Exact copies of all the entries are required.

◆ **Task input**
• • •
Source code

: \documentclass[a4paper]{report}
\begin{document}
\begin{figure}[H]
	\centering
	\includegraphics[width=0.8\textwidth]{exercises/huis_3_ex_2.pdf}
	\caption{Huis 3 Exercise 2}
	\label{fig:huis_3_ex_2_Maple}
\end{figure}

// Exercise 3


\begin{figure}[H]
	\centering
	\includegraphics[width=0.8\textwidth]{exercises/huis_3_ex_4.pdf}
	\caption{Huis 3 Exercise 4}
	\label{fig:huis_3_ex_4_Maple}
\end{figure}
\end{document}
• • •
◆ **Your response**
Source code

: \documentclass[a4paper]{report}
\begin{document}
\begin{figure}[H]
	\centering
	\includegraphics[width=0.8\textwidth]{exercises/huis_3_ex_2.pdf}
	\caption{Huis 3 Exercise 2}
	\label{fig:huis_3_ex_2_Maple}
\end{figure}

// Exercise 3


\begin{figure}[H]
	\centering
	\includegraphics[width=0.8\textwidth]{exercises/huis_3_ex_4.pdf}
	\caption{Huis 3 Exercise 4}
	\label{fig:huis_3_ex_4_Maple}
\end{figure}
\end{document}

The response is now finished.